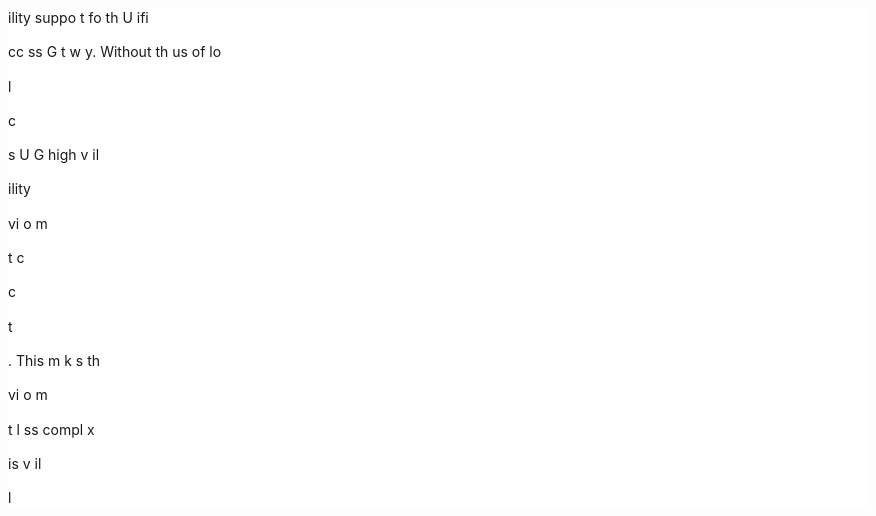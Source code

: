 ility suppo
t fo
 th
 U
ifi

 
cc
ss G
t
w
y. Without th
 us
 of lo

 

l

c

s 
 U
G high 
v
il

ility 

vi
o
m

t c

 

 c


t

. This m
k
s th
 

vi
o
m

t l
ss compl
x 


 is 
v
il

l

Aim of the exercise | Write the material above out again exactly as it reads, but don't carry over the pictures.

Response to the exercise |
Source code

: ility suppo
t fo
 th
 U
ifi

 
cc
ss G
t
w
y. Without th
 us
 of lo

 

l

c

s 
 U
G high 
v
il

ility 

vi
o
m

t c

 

 c


t

. This m
k
s th
 

vi
o
m

t l
ss compl
x 


 is 
v
il

l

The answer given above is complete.